Exercise prompt> The expected output is every record below, transcribed exactly, with the pictures left out.

Rendered images with source text:
──────
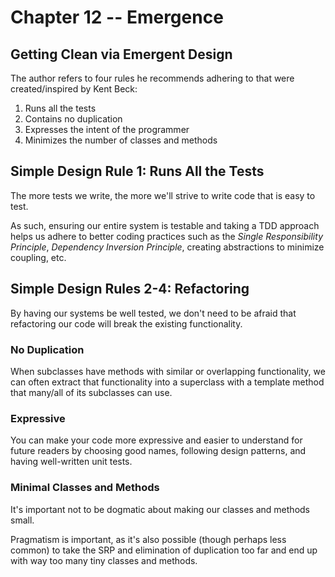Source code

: # Chapter 12 -- Emergence

## Getting Clean via Emergent Design

The author refers to four rules he recommends adhering to that were created/inspired by Kent Beck:

1. Runs all the tests
1. Contains no duplication
1. Expresses the intent of the programmer
1. Minimizes the number of classes and methods

## Simple Design Rule 1: Runs All the Tests

The more tests we write, the more we'll strive to write code that is easy to test.

As such, ensuring our entire system is testable and taking a TDD approach helps us adhere to better coding practices such as the _Single Responsibility Principle_, _Dependency Inversion Principle_, creating abstractions to minimize coupling, etc.

## Simple Design Rules 2-4: Refactoring

By having our systems be well tested, we don't need to be afraid that refactoring our code will break the existing functionality.

### No Duplication

When subclasses have methods with similar or overlapping functionality, we can often extract that functionality into a superclass with a template method that many/all of its subclasses can use.

### Expressive

You can make your code more expressive and easier to understand for future readers by choosing good names, following design patterns, and having well-written unit tests.

### Minimal Classes and Methods

It's important not to be dogmatic about making our classes and methods small.

Pragmatism is important, as it's also possible (though perhaps less common) to take the SRP and elimination of duplication too far and end up with way too many tiny classes and methods.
──────
Written solution>
Source code

: # Chapter 12 -- Emergence

## Getting Clean via Emergent Design

The author refers to four rules he recommends adhering to that were created/inspired by Kent Beck:

1. Runs all the tests
1. Contains no duplication
1. Expresses the intent of the programmer
1. Minimizes the number of classes and methods

## Simple Design Rule 1: Runs All the Tests

The more tests we write, the more we'll strive to write code that is easy to test.

As such, ensuring our entire system is testable and taking a TDD approach helps us adhere to better coding practices such as the _Single Responsibility Principle_, _Dependency Inversion Principle_, creating abstractions to minimize coupling, etc.

## Simple Design Rules 2-4: Refactoring

By having our systems be well tested, we don't need to be afraid that refactoring our code will break the existing functionality.

### No Duplication

When subclasses have methods with similar or overlapping functionality, we can often extract that functionality into a superclass with a template method that many/all of its subclasses can use.

### Expressive

You can make your code more expressive and easier to understand for future readers by choosing good names, following design patterns, and having well-written unit tests.

### Minimal Classes and Methods

It's important not to be dogmatic about making our classes and methods small.

Pragmatism is important, as it's also possible (though perhaps less common) to take the SRP and elimination of duplication too far and end up with way too many tiny classes and methods.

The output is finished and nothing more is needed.